South Korea on Thursday confirmed a third case of Middle East Respiratory Syndrome (MERS), which was found in an elderly man who shared a hospital room with the country’s first patient.

The Centers for Disease Control and Prevention (CDC) announced on Wednesday that a 68-year-old man who had traveled to Bahrain for about three weeks and returned to Korea earlier this month was found to have been infected with MERS and subsequently transmitted it to his 63-year-old wife.

In a subsequent report Thursday, the CDC added that a 76-year-old patient who spent five hours in the same room with the first MERS patient had contracted the disease while being treated on Saturday at a general hospital in Seoul.

However, none of the three victims are in critical condition, according to the authority.

MERS was first reported in Saudi Arabia in 2012 and is most prevalent in the Middle East. The disease has a latent period of up to two weeks and presents flu-like symptoms.

According to the European Center for Disease Prevention and Control, a total of 1,142 people had been diagnosed with the disease as of May 16, and so far it has resulted in 465 deaths, showing a 40.7 percent fatality rate.

No vaccines or cures have been developed yet.

The new infections have since raised questions over the quarantine authority’s detection system.

The first patient reportedly traveled to Bahrain on April 18, and on to Saudi Arabia, the United Arab Emirates and Qatar, before coming back to Korea on May 4 via Incheon International Airport.

The man passed through a heat sensor, though at the time, the quarantine authority did not detect anything out of the ordinary.

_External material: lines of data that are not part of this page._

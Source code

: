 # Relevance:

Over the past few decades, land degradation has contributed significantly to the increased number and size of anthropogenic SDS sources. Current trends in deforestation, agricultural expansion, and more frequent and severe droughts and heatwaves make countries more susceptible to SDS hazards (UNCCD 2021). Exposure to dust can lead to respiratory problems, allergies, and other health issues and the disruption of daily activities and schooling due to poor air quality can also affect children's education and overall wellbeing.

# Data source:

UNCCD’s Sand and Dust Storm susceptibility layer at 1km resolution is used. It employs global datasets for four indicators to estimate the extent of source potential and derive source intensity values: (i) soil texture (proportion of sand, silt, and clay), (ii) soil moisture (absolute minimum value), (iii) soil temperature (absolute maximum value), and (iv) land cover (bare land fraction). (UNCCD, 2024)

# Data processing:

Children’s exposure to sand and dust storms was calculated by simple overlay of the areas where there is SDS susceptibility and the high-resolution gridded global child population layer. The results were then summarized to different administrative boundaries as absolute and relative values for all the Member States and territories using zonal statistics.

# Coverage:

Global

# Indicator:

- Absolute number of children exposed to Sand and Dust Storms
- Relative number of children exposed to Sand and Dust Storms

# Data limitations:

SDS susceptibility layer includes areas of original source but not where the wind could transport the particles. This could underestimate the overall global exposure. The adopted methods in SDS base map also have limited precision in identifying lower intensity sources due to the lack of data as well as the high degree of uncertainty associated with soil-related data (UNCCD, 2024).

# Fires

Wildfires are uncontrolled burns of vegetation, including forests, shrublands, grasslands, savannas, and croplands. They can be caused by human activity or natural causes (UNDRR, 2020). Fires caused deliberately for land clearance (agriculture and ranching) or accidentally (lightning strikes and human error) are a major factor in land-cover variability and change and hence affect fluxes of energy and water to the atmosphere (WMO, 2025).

Despite the fact that the patient had visited Saudi Arabia, where 428 people have died of MERS, airport officials at the National Quarantine Station (NQS) have been criticized for lax safety procedures, only measuring the 68-year-old’s body temperature.

Officials at the NQS, a subdivision of the CDC, are supposed to ask incoming passengers about any obvious symptoms - especially if travelers have visited any countries with a high risk for contagious diseases - and report any abnormalities later on.

“We are going to make every single passenger on flights from the Middle East [four times a day] write declaration forms and conduct individual interviews when they pass through Immigration,” said an official at the NQS at the Incheon International Airport.

The first patient reportedly began to show symptoms on May 11, a week after his return, and when the man visited a local clinic, he was prescribed cold medicine.

After his symptoms worsened, he was admitted to a general hospital, where the third patient was infected as the two men shared a hospital room.

“The spray from a sneeze or a cough can travel up to 2 meters [6.6 feet], and it’s possible that a person staying in the same room can be infected,” said Kim Woo-joo, a professor at Korea University. “There have also been secondary infection cases reported between patients and medical staff in foreign countries like Saudi Arabia.”

As the first patient’s condition gradually deteriorated, he was transferred on Sunday to a larger general hospital in Seoul. But because the hospital was full, he stayed the night in an adjacent clinic and was finally admitted to the general hospital on Monday.

A doctor at the hospital reported the case to the CDC, though the man was only isolated since Wednesday after the results of a blood test came back positive.

The CDC is currently monitoring 64 people, including medical staff and the family members who came in contact with the three patients.